→ Information provided:
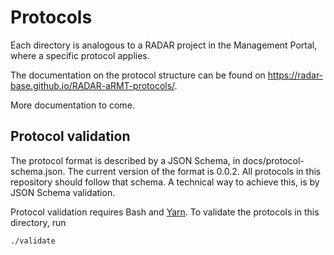 # Protocols

Each directory is analogous to a RADAR project in the Management Portal, where a specific protocol applies.

The documentation on the protocol structure can be found on <https://radar-base.github.io/RADAR-aRMT-protocols/>.

More documentation to come.

## Protocol validation

The protocol format is described by a JSON Schema, in docs/protocol-schema.json. The current version of the format is 0.0.2. All protocols in this repository should follow that schema. A technical way to achieve this, is by JSON Schema validation.

Protocol validation requires Bash and [Yarn](https://yarnpkg.com/lang/en/docs/install). To validate the protocols in this directory, run
```shell
./validate
```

→ Exercise requirements: Everything in the records above except the pictures is to be reproduced word for word.

→ Exercise response:
 # Protocols

Each directory is analogous to a RADAR project in the Management Portal, where a specific protocol applies.

The documentation on the protocol structure can be found on <https://radar-base.github.io/RADAR-aRMT-protocols/>.

More documentation to come.

## Protocol validation

The protocol format is described by a JSON Schema, in docs/protocol-schema.json. The current version of the format is 0.0.2. All protocols in this repository should follow that schema. A technical way to achieve this, is by JSON Schema validation.

Protocol validation requires Bash and [Yarn](https://yarnpkg.com/lang/en/docs/install). To validate the protocols in this directory, run
```shell
./validate
```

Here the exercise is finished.